Work out how many lines in this listing hold the word "assignment", and give the number with nothing added.

-- -- --

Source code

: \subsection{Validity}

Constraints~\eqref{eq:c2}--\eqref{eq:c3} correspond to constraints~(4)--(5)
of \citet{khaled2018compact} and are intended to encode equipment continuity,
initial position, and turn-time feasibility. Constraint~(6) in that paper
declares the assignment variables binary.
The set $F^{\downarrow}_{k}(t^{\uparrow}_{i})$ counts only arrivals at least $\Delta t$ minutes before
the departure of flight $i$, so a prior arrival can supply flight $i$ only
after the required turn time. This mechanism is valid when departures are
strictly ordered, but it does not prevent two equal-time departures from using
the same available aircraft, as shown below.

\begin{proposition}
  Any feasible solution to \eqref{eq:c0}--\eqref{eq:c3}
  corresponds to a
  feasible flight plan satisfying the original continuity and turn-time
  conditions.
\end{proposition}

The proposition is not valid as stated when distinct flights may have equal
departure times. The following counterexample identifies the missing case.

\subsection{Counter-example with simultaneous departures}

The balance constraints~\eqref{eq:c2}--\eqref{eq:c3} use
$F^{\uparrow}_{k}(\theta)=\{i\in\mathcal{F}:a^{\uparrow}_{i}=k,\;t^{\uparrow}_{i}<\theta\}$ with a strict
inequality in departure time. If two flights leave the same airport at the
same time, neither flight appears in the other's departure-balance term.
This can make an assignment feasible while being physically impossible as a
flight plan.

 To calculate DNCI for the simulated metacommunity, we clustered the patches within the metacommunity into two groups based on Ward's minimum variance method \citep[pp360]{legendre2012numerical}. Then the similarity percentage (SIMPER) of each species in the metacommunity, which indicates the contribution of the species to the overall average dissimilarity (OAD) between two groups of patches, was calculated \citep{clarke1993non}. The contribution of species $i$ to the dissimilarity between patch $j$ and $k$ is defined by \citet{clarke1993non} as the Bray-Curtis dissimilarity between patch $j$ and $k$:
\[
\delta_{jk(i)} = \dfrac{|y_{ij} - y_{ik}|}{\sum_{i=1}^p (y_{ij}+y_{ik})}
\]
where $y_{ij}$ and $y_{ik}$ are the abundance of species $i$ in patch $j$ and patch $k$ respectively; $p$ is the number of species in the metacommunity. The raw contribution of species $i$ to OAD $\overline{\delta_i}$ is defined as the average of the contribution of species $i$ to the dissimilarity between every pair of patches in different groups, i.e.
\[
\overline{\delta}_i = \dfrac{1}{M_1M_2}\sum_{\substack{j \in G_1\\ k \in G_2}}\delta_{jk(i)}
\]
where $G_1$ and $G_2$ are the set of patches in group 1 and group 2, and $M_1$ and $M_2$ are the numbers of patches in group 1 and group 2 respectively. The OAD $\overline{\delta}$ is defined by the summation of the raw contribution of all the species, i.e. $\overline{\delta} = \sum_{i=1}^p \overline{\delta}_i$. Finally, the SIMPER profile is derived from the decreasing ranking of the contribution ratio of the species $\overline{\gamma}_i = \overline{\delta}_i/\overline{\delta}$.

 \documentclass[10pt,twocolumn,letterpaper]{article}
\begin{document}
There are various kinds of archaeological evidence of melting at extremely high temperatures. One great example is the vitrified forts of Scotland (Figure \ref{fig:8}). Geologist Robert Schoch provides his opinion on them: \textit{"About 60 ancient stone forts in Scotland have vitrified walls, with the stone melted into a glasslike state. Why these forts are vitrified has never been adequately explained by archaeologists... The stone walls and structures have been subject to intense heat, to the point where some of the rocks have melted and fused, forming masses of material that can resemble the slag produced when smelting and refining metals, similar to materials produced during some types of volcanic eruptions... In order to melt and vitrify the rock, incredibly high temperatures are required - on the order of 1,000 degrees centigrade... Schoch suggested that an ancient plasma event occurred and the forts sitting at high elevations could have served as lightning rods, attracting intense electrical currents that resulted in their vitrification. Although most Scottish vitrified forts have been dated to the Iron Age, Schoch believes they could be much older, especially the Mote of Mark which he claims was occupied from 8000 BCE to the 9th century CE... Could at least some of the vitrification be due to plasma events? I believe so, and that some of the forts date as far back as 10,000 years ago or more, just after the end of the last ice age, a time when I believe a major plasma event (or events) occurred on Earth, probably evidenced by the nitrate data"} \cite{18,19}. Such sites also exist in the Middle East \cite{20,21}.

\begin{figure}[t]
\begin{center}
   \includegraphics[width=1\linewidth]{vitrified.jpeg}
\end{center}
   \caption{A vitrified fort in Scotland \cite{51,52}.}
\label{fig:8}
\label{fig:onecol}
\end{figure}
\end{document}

-- -- --

Expected answer: 2